**THE TASK:**
Nothing but the lines from the one with "This repository contains" through the final line of the entries below should be written out, each exactly as given.

================

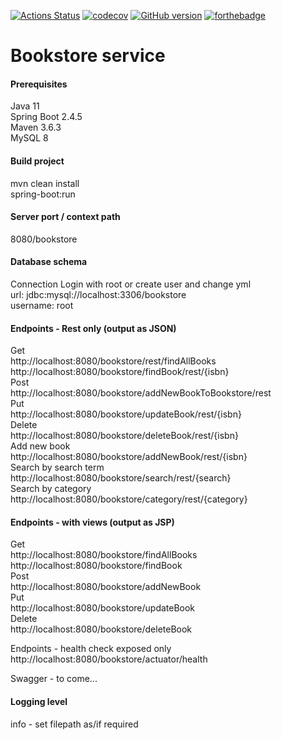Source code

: [![Actions Status](https://github.com/domiballoch/bookstore/actions/workflows/maven.yml/badge.svg)](https://github.com/domiballoch/bookstore/actions)
[![codecov](https://codecov.io/gh/domiballoch/bookstore/branch/master/graph/badge.svg?token=3DQWELQG2V)](https://codecov.io/gh/domiballoch/bookstore)
[![GitHub version](https://badge.fury.io/gh/domiballoch%2Fbookstore.svg)](https://badge.fury.io/gh/domiballoch%2Fbookstore)
[![forthebadge](https://forthebadge.com/images/badges/not-a-bug-a-feature.svg)](https://forthebadge.com)

<h1>Bookstore service</h1>

<h4>Prerequisites</h4>
Java 11
<br/>Spring Boot 2.4.5
<br/>Maven 3.6.3
<br/>MySQL 8

<h4>Build project</h4>
mvn clean install
<br/>spring-boot:run

<h4>Server port / context path</h4>
8080/bookstore

<h4>Database schema</h4
execute bookstore.sql

<h4>Connection</h4>
Login with root or create user and change yml
<br/>url: jdbc:mysql://localhost:3306/bookstore
<br/>username: root

<h4>Endpoints - Rest only (output as JSON)</h4>
Get
<br>http://localhost:8080/bookstore/rest/findAllBooks<br/>
http://localhost:8080/bookstore/findBook/rest/{isbn}
<br>Post<br/>
http://localhost:8080/bookstore/addNewBookToBookstore/rest
<br>Put<br/>
http://localhost:8080/bookstore/updateBook/rest/{isbn}
<br>Delete<br/>
http://localhost:8080/bookstore/deleteBook/rest/{isbn}
<br>Add new book<br/>
http://localhost:8080/bookstore/addNewBook/rest/{isbn}
<br>Search by search term<br/>
http://localhost:8080/bookstore/search/rest/{search}
<br>Search by category<br/>
http://localhost:8080/bookstore/category/rest/{category}

<h4>Endpoints - with views (output as JSP)</h4>
Get
<br>http://localhost:8080/bookstore/findAllBooks<br/>
http://localhost:8080/bookstore/findBook
<br>Post<br/>
http://localhost:8080/bookstore/addNewBook
<br>Put<br/>
http://localhost:8080/bookstore/updateBook
<br>Delete<br/>
http://localhost:8080/bookstore/deleteBook

Endpoints - health check exposed only
http://localhost:8080/bookstore/actuator/health

Swagger - to come...

<h4>Logging level</h4>
info - set filepath as/if required

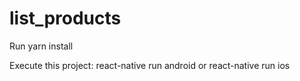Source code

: # list_products

Run yarn install

Execute this project: react-native run android or react-native run ios 
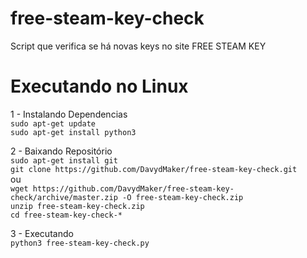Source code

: # free-steam-key-check
  Script que verifica se há novas keys no site FREE STEAM KEY

# Executando no Linux  
  1 - Instalando Dependencias  
    `sudo apt-get update`  
    `sudo apt-get install python3`  

  2 - Baixando Repositório  
    `sudo apt-get install git`  
    `git clone https://github.com/DavydMaker/free-steam-key-check.git`  
    ou  
    `wget https://github.com/DavydMaker/free-steam-key-check/archive/master.zip -O free-steam-key-check.zip`  
    `unzip free-steam-key-check.zip`  
    `cd free-steam-key-check-*`  

  3 - Executando  
    `python3 free-steam-key-check.py`  
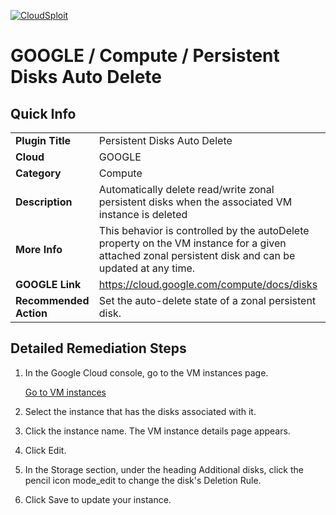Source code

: [![CloudSploit](https://cloudsploit.com/img/logo-new-big-text-100.png "CloudSploit")](https://cloudsploit.com)

# GOOGLE / Compute / Persistent Disks Auto Delete

## Quick Info

| | |
|-|-|
| **Plugin Title** | Persistent Disks Auto Delete |
| **Cloud** | GOOGLE |
| **Category** | Compute |
| **Description** | Automatically delete read/write zonal persistent disks when the associated VM instance is deleted |
| **More Info** | This behavior is controlled by the autoDelete property on the VM instance for a given attached zonal persistent disk and can be updated at any time. |
| **GOOGLE Link** | https://cloud.google.com/compute/docs/disks |
| **Recommended Action** | Set the auto-delete state of a zonal persistent disk. |

## Detailed Remediation Steps
1.  In the Google Cloud console, go to the VM instances page.

    [Go to VM instances](https://console.cloud.google.com/compute/instances)

2.  Select the instance that has the disks associated with it.

3.  Click the instance name. The VM instance details page appears.

4.  Click Edit.

5.  In the Storage section, under the heading Additional disks, click the pencil icon mode_edit to change the disk's Deletion Rule.

6.  Click Save to update your instance.
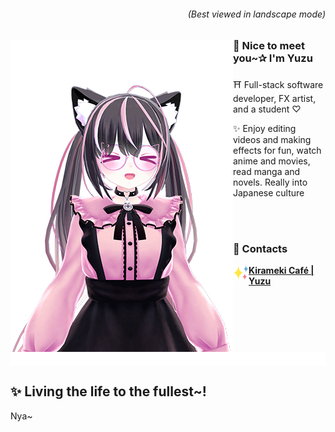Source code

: <body>
  
  <div>
    <div>
      <h6 align="right"> (Best viewed in landscape mode)</h6>
      <img align="left" width="356" height="500" src="https://raw.githubusercontent.com/YuzuZensai/YuzuZensai/main/assets/images/Yuzu.png"/>
      <h3>💝  Nice to meet you~✰ I'm Yuzu</h3>
      <p>⛩️  Full-stack software  developer, FX artist, and a student ♡</p>
      <p>✨ Enjoy editing videos and making effects for fun, watch anime and movies, read manga and novels. Really into Japanese culture</p>
    </div>
    <br/><br/>
    <div>
     <h3>💌 Contacts</h3>
      <a href="https://yuzu.kirameki.cafe" >
        <img align="left" width="25" height="25" src="https://raw.githubusercontent.com/YuzuZensai/YuzuZensai/main/assets/images/Kirameki-Clean.svg"/>
       <b>Kirameki Café | Yuzu</b>
      </a>
    </div>
  </div>

  <img align="center" src="https://raw.githubusercontent.com/YuzuZensai/YuzuZensai/main/assets/images/Line_TopHalf.png"/>
  
  <div>
    <h2>✨ Living the life to the fullest~!</h2>
    <p>Nya~</p>
  <div>

</body>
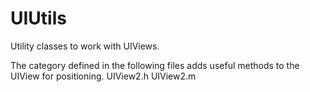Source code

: # UIUtils
Utility classes to work with UIViews.

The category defined in the following files adds useful methods to the UIView for positioning.
UIView2.h
UIView2.m
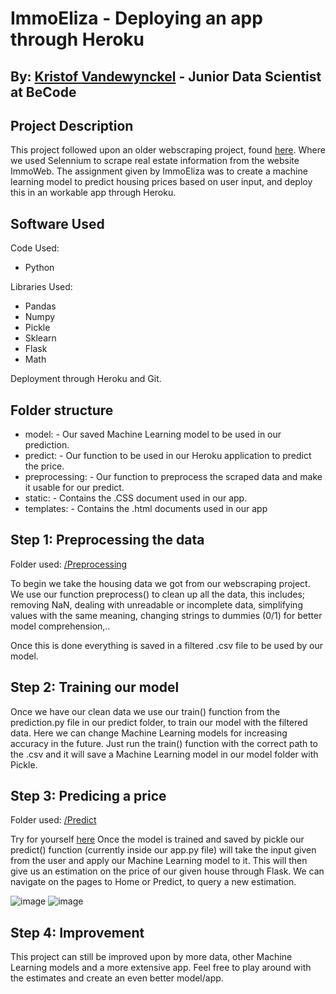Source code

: # ImmoEliza - Deploying an app through Heroku

By: [Kristof Vandewynckel](https://github.com/KristofVandewynckel) - Junior Data Scientist at BeCode
--------------------------------------------------------------------------------------------------------

## Project Description

This project followed upon an older webscraping project, found [here](https://github.com/IrinaSing/immo-scraping). Where we used Selennium to scrape real estate information from the website ImmoWeb. The assignment given by ImmoEliza was to create a machine learning model to predict housing prices based on user input, and deploy this in an workable app through Heroku.

## Software Used

Code Used:
- Python

Libraries Used:
- Pandas
- Numpy
- Pickle
- Sklearn
- Flask
- Math

Deployment through Heroku and Git.

## Folder structure

- model: - Our saved Machine Learning model to be used in our prediction.
- predict: - Our function to be used in our Heroku application to predict the price.
- preprocessing: - Our function to preprocess the scraped data and make it usable for our predict.
- static: - Contains the .CSS document used in our app.
- templates: - Contains the .html documents used in our app


## Step 1: Preprocessing the data

Folder used: [/Preprocessing](https://github.com/KristofVandewynckel/Deployment_Project/tree/main/preprocessing)

To begin we take the housing data we got from our webscraping project. We use our function preprocess() to clean up all the data, this includes; removing NaN, dealing with unreadable or incomplete data, simplifying values with the same meaning, changing strings to dummies (0/1) for better model comprehension,..

Once this is done everything is saved in a filtered .csv file to be used by our model.

## Step 2: Training our model

Once we have our clean data we use our train() function from the prediction.py file in our predict folder, to train our model with the filtered data. Here we can change Machine Learning models for increasing accuracy in the future. Just run the train() function with the correct path to the .csv and it will save a Machine Learning model in our model folder with Pickle.

## Step 3: Predicing a price

Folder used: [/Predict](https://github.com/KristofVandewynckel/Deployment_Project/tree/main/predict)

Try for yourself [here](https://app-kristof-vandewynckel.herokuapp.com/)
Once the model is trained and saved by pickle our predict() function (currently inside our app.py file) will take the input given from the user and apply our Machine Learning model to it. This will then give us an estimation on the price of our given house through Flask. We can navigate on the pages to Home or Predict, to query a new estimation.

![image](https://user-images.githubusercontent.com/98815092/167114598-eb18b8b2-2657-4710-97b5-403cef94a80c.png)
![image](https://user-images.githubusercontent.com/98815092/167114667-c42b2419-60c4-4421-91bd-98157ef64318.png)

## Step 4: Improvement

This project can still be improved upon by more data, other Machine Learning models and a more extensive app. Feel free to play around with the estimates and create an even better model/app.
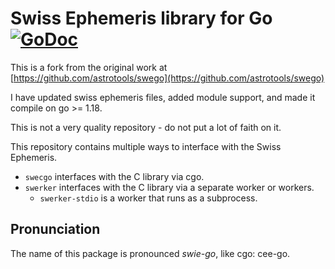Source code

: # Swiss Ephemeris library for Go [![GoDoc](https://godoc.org/github.com/howesteve/swego?status.svg)](https://godoc.org/github.com/howesteve/swego)

This is a fork from the original work at [https://github.com/astrotools/swego](https://github.com/astrotools/swego)

I have updated swiss ephemeris files, added module support, and made it compile on go >= 1.18.

This is not a very quality repository - do not put a lot of faith on it.

This repository contains multiple ways to interface with the Swiss Ephemeris.
- `swecgo` interfaces with the C library via cgo.
- `swerker` interfaces with the C library via a separate worker or workers.
  - `swerker-stdio` is a worker that runs as a subprocess.

## Pronunciation
The name of this package is pronounced _swie-go_, like cgo: cee-go.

================

**EXERCISE OUTPUT:**
This repository contains multiple ways to interface with the Swiss Ephemeris.
- `swecgo` interfaces with the C library via cgo.
- `swerker` interfaces with the C library via a separate worker or workers.
  - `swerker-stdio` is a worker that runs as a subprocess.

## Pronunciation
The name of this package is pronounced _swie-go_, like cgo: cee-go.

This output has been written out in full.